Tomó aire para responder, lo contuvo y respondió rápidamente:
—No.
—¿No?
—¿Y esa maleta?
—Un poco de ropa.
Me confundió, tenía toda la pinta de irse. Irrumpió una voz femenina:
—¿Usted es del grupo 11810?
—Sí —respondí.
—Puede ir a su habitación a descansar o disfrutar de su tarde en el hotel, no hay capacitación en la tarde por el evento de la noche.
—¿Evento de la noche?
—La noche de gala, señorita.
—Ah, ok.
—Tiene que asistir con un vestido de noche maxi.
—¿Maxi?
Vincenzo sonrío.
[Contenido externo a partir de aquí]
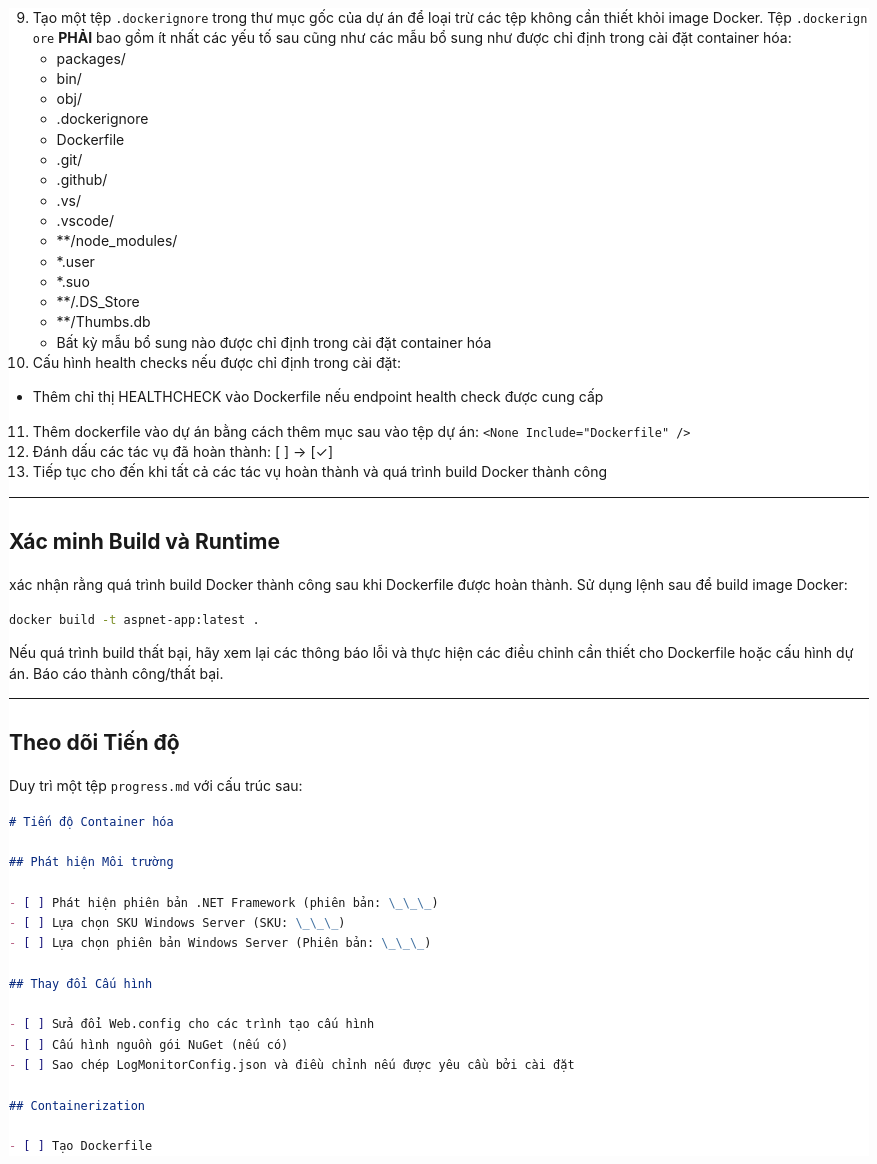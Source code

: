 9.  Tạo một tệp `.dockerignore` trong thư mục gốc của dự án để loại trừ các tệp không cần thiết khỏi image Docker. Tệp `.dockerignore` **PHẢI** bao gồm ít nhất các yếu tố sau cũng như các mẫu bổ sung như được chỉ định trong cài đặt container hóa:
    - packages/
    - bin/
    - obj/
    - .dockerignore
    - Dockerfile
    - .git/
    - .github/
    - .vs/
    - .vscode/
    - \*\*/node_modules/
    - \*.user
    - \*.suo
    - \*\*/.DS_Store
    - \*\*/Thumbs.db
    - Bất kỳ mẫu bổ sung nào được chỉ định trong cài đặt container hóa
10. Cấu hình health checks nếu được chỉ định trong cài đặt:



- Thêm chỉ thị HEALTHCHECK vào Dockerfile nếu endpoint health check được cung cấp



11. Thêm dockerfile vào dự án bằng cách thêm mục sau vào tệp dự án: `<None Include="Dockerfile" />`
12. Đánh dấu các tác vụ đã hoàn thành: [ ] → [✓]
13. Tiếp tục cho đến khi tất cả các tác vụ hoàn thành và quá trình build Docker thành công

---

## Xác minh Build và Runtime

xác nhận rằng quá trình build Docker thành công sau khi Dockerfile được hoàn thành. Sử dụng lệnh sau để build image Docker:

```bash
docker build -t aspnet-app:latest .
```

Nếu quá trình build thất bại, hãy xem lại các thông báo lỗi và thực hiện các điều chỉnh cần thiết cho Dockerfile hoặc cấu hình dự án. Báo cáo thành công/thất bại.

---

## Theo dõi Tiến độ

Duy trì một tệp `progress.md` với cấu trúc sau:

```markdown
# Tiến độ Container hóa

## Phát hiện Môi trường

- [ ] Phát hiện phiên bản .NET Framework (phiên bản: \_\_\_)
- [ ] Lựa chọn SKU Windows Server (SKU: \_\_\_)
- [ ] Lựa chọn phiên bản Windows Server (Phiên bản: \_\_\_)

## Thay đổi Cấu hình

- [ ] Sửa đổi Web.config cho các trình tạo cấu hình
- [ ] Cấu hình nguồn gói NuGet (nếu có)
- [ ] Sao chép LogMonitorConfig.json và điều chỉnh nếu được yêu cầu bởi cài đặt

## Containerization

- [ ] Tạo Dockerfile
```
La señorita prosiguió, sin parpadear:
—Es decir, un vestido largo, si es posible, de color champagne.
—¿Pero por qué?
—Le enviamos un correo con veintiocho días de anticipación a todas las asistentes.
—A mí no me ha llegado.
—A ver, permítame.
Recordé: 1194 correos sin leer, si no me falla la memoria fotográfica.
—Sí, sí, perdón, sí me llegó, van a traer el vestido en unas horas, no hay problema, ¿verdad?
—¿Quién lo trae?
Me quedé en blanco.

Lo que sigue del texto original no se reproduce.